Making this is a somewhat fussy, time consuming business, but that is okay; in fact it is sometimes just the thing, when a person is in the mood for a bit of fuss. And if the end result is delicious and (still) cheap, it is all good. Certainly there have been times when, in an effort to turn some semi-throwaway item into dinner, I have wound up spending quite a bit on accessory ingredients. Not so here.
I thought I had remembered an interesting recipe for a stuffed lamb breast, and set out to dig it up. While googling and looking through my cookbooks, I found instead this appealing dish- in South Wind Through the Kitchen, a collection of various writers' favorite Elizabeth David articles. This one was a favorite of Simon Hopkinson, a British food writer I hadn't heard of. I adapted the Elizabeth David recipe just slightly, doing the first step in a slow cooker, so I wouldn't feel I had to stay home to mind the oven.
This is what I did:
I put the lamb breast in my slow cooker on the low setting, and added some vegetable broth, a little leftover red wine, a bay leaf, an onion, a carrot, two unpeeled garlic cloves, fennel stalks, salt and pepper, and some water. You wouldn't need much water really, I used a couple of cups, because I have some thoughts about a future Scotch Broth in the back of my mind, and intend to save the cooking liquid. Any aromatic mixture of vegetables and liquids would be fine. I kind of stuck with the canonical western bits and pieces, but I can imagine an Asian version would be nice, and work well with the rest of the recipe. I think I'd use Panko for that, rather than the fresh crumbs.
Once the meat was very, very tender, I drained and saved the broth, and slid the bones out. This should be easy-if it is difficult, you need to cook the meat some more. I then left the meat to cool in the fridge- weighted, as suggested, with a small cutting board, topped with the handy dandy ten ton base of my Thai mortar and pestle.
The next day, I sliced the meat into strips 2" wide, cut slightly on the bias. I spread each with a little dijon mustard and a beaten egg, coated them with freshly made breadcrumbs, and set them on a wire rack in a baking dish to dry a little, and set up, while preheating the oven to 350F.

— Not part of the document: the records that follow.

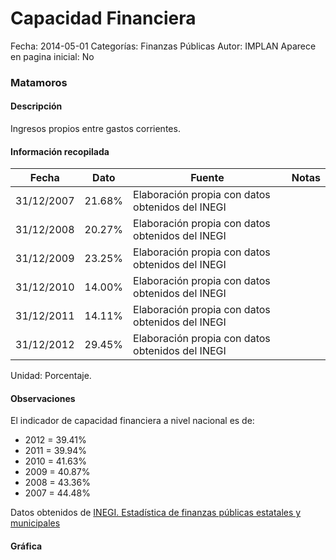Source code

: Capacidad Financiera
=====

Fecha: 2014-05-01
Categorías: Finanzas Públicas
Autor: IMPLAN
Aparece en pagina inicial: No

### Matamoros

#### Descripción

Ingresos propios entre gastos corrientes.

<!-- break -->

#### Información recopilada

<table class="table table-hover table-bordered matriz">
  <thead>
    <tr><th>Fecha</th><th>Dato</th><th>Fuente</th><th>Notas</th></tr>
  </thead>
  <tbody>
    <tr><td class="centrado">31/12/2007</td><td class="derecha">21.68%</td><td>Elaboración propia con datos obtenidos del INEGI</td><td></td></tr>
    <tr><td class="centrado">31/12/2008</td><td class="derecha">20.27%</td><td>Elaboración propia con datos obtenidos del INEGI</td><td></td></tr>
    <tr><td class="centrado">31/12/2009</td><td class="derecha">23.25%</td><td>Elaboración propia con datos obtenidos del INEGI</td><td></td></tr>
    <tr><td class="centrado">31/12/2010</td><td class="derecha">14.00%</td><td>Elaboración propia con datos obtenidos del INEGI</td><td></td></tr>
    <tr><td class="centrado">31/12/2011</td><td class="derecha">14.11%</td><td>Elaboración propia con datos obtenidos del INEGI</td><td></td></tr>
    <tr><td class="centrado">31/12/2012</td><td class="derecha">29.45%</td><td>Elaboración propia con datos obtenidos del INEGI</td><td></td></tr>
  </tbody>
</table>

Unidad: Porcentaje.

#### Observaciones

El indicador de capacidad financiera a nivel nacional es de:

- 2012 = 39.41%
- 2011 = 39.94%
- 2010 = 41.63%
- 2009 = 40.87%
- 2008 = 43.36%
- 2007 = 44.48%

Datos obtenidos de [INEGI. Estadística de finanzas públicas estatales y municipales](http://www.inegi.org.mx/sistemas/olap/Proyectos/bd/continuas/finanzaspublicas/FPMun.asp?s=est&c=11289&proy=efipem_fmun)

#### Gráfica

<div id="Morrissiquawig" class="grafica"></div>
  <script>
  new Morris.Line({
    element: 'Morrissiquawig',
    data: [
      { fecha: '2007-12-31', dato: 21.6800 },
      { fecha: '2008-12-31', dato: 20.2700 },
      { fecha: '2009-12-31', dato: 23.2500 },
      { fecha: '2010-12-31', dato: 14.0000 },
      { fecha: '2011-12-31', dato: 14.1100 },
      { fecha: '2012-12-31', dato: 29.4500 }
    ],
    xkey: 'fecha',
    ykeys: ['dato'],
    labels: ['Dato'],
    lineColors: ['#FF5B02'],
    xLabelFormat: function(d) {
      return d.getDate()+'/'+(d.getMonth()+1)+'/'+d.getFullYear();
    },
    dateFormat: function (ts) {
      var d = new Date(ts);
      return d.getDate() + '/' + (d.getMonth() + 1) + '/' + d.getFullYear();
    }
  });
  </script>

They cook for 20 minutes, so they will be hot all through. A drizzle of butter or some olive oil spray on top, and then they go under thebroiler, close to the flame. They must be watched closely, and turned when they begin to sizzle and brown.
These went very well with a sharp coleslaw and some garlicky mashed potatoes. Belatedly, it occured to me that these would be great with tkemali, the sour plum sauce. They are rich, and something sharp sets them off well. Per S.H., "It is as sophisticated, if not much, much more so-than many little plates of neatly trimmed loins of lamb, cut into perfect pink slices and daubed with shiny brown reductions." It may also remind you of the deviled trotters I was on about. Very similar preparation, for another very gelatinously good bit of not-so- costly meat. Some who find pig's feet an off-putting idea, may take more kindly to this dish.
Scotch broth to follow- but definitely not right away. I love lamb, but there can be too much of a good thing. I'll give it a couple of days.